Quantum computing refers to theoretical computation systems that don’t process in binary “on” and “off” (1s and 0s) like others do in today's world. A quantum chip can theoretically use a transistor equivalent that takes advantage of the unique ability of subatomic-size units called “qubits” to be in multiple states simultaneously.
If a quantum computer could be built with just 50 quantum bits (qubits), no combination of today’s top 500 supercomputers could successfully outperform it.
The ability to detect errors is important, said Jay Gambetta, manager of the Theory of Quantum Computing and Information group at IBM. “In quantum mechanics, it’s very hard to make quantum information resilient to errors. We’ve shown the ability to detect and measure both kinds of quantum errors simultaneously.”
IBM has demonstrated it can simultaneously detect and measure the two types of quantum errors (bit-flip and phase-flip). “We’ve done it in square array,” said Gambetta. “One dimension does bit and the other does phase flips.”

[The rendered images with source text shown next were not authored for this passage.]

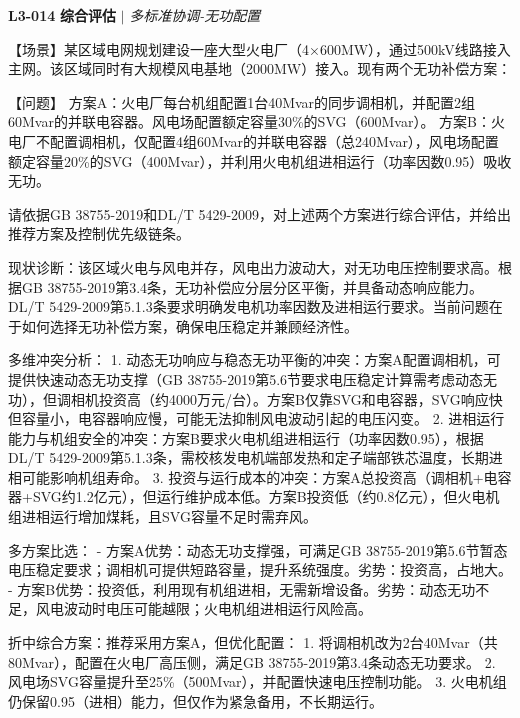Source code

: \documentclass[11pt,a4paper]{ctexart}
\begin{document}
\noindent\textbf{L3-014} \hfill \textbf{综合评估} $|$ \textit{多标准协调-无功配置}
\begin{description}[leftmargin=1.5em,style=nextline,font=\normalfont]
  \item[Q:] 【场景】某区域电网规划建设一座大型火电厂（4×600MW），通过500kV线路接入主网。该区域同时有大规模风电基地（2000MW）接入。现有两个无功补偿方案：

【问题】
方案A：火电厂每台机组配置1台40Mvar的同步调相机，并配置2组60Mvar的并联电容器。风电场配置额定容量30\%的SVG（600Mvar）。
方案B：火电厂不配置调相机，仅配置4组60Mvar的并联电容器（总240Mvar），风电场配置额定容量20\%的SVG（400Mvar），并利用火电机组进相运行（功率因数0.95）吸收无功。

请依据GB 38755-2019和DL/T 5429-2009，对上述两个方案进行综合评估，并给出推荐方案及控制优先级链条。
  \item[A:] 现状诊断：该区域火电与风电并存，风电出力波动大，对无功电压控制要求高。根据GB 38755-2019第3.4条，无功补偿应分层分区平衡，并具备动态响应能力。DL/T 5429-2009第5.1.3条要求明确发电机功率因数及进相运行要求。当前问题在于如何选择无功补偿方案，确保电压稳定并兼顾经济性。

多维冲突分析：
1. 动态无功响应与稳态无功平衡的冲突：方案A配置调相机，可提供快速动态无功支撑（GB 38755-2019第5.6节要求电压稳定计算需考虑动态无功），但调相机投资高（约4000万元/台）。方案B仅靠SVG和电容器，SVG响应快但容量小，电容器响应慢，可能无法抑制风电波动引起的电压闪变。
2. 进相运行能力与机组安全的冲突：方案B要求火电机组进相运行（功率因数0.95），根据DL/T 5429-2009第5.1.3条，需校核发电机端部发热和定子端部铁芯温度，长期进相可能影响机组寿命。
3. 投资与运行成本的冲突：方案A总投资高（调相机+电容器+SVG约1.2亿元），但运行维护成本低。方案B投资低（约0.8亿元），但火电机组进相运行增加煤耗，且SVG容量不足时需弃风。

多方案比选：
- 方案A优势：动态无功支撑强，可满足GB 38755-2019第5.6节暂态电压稳定要求；调相机可提供短路容量，提升系统强度。劣势：投资高，占地大。
- 方案B优势：投资低，利用现有机组进相，无需新增设备。劣势：动态无功不足，风电波动时电压可能越限；火电机组进相运行风险高。

折中综合方案：推荐采用方案A，但优化配置：
1. 将调相机改为2台40Mvar（共80Mvar），配置在火电厂高压侧，满足GB 38755-2019第3.4条动态无功要求。
2. 风电场SVG容量提升至25\%（500Mvar），并配置快速电压控制功能。
3. 火电机组仍保留0.95（进相）能力，但仅作为紧急备用，不长期运行。


\end{description}
\end{document}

Google recently announced an approach that lines up qubits in a row, but IBM said that Google’s "linear" approach is not scalable because it prevents the simultaneous detection of both types of quantum errors.
A quantum computer needs to deal with both errors at the same time in order to provide for practical error detection – which needs to come before correction, the next major step.
“It’s a long road, but [quantum computing] is much closer than a lot of people think,” said Gambetta. “We’re only in the early stages, doing little tiny logic circuits. Next step is full error correct, then logical qubit encoding.”
IBM's other breakthrough includes a new four-quantum bit circuit design with a lattice structure, the only physical architecture that can be scalable. IBM claims its square lattice architecture is the best configuration for continuing to add more qubits to get to a working system.
The world is inherently quantum, so to solve anything in nature requires quantum computing, according to Gambetta. “There are things we cannot touch yet – such as simulating quantum chemistry. We also know it can search bigger data faster, but this requires a way to load every bit of data.”
Nobel Prize winner Richard Feynman first laid out the concept of a quantum computer at an MIT conference sponsored by IBM in 1981, and Big Blue has been researching ever since.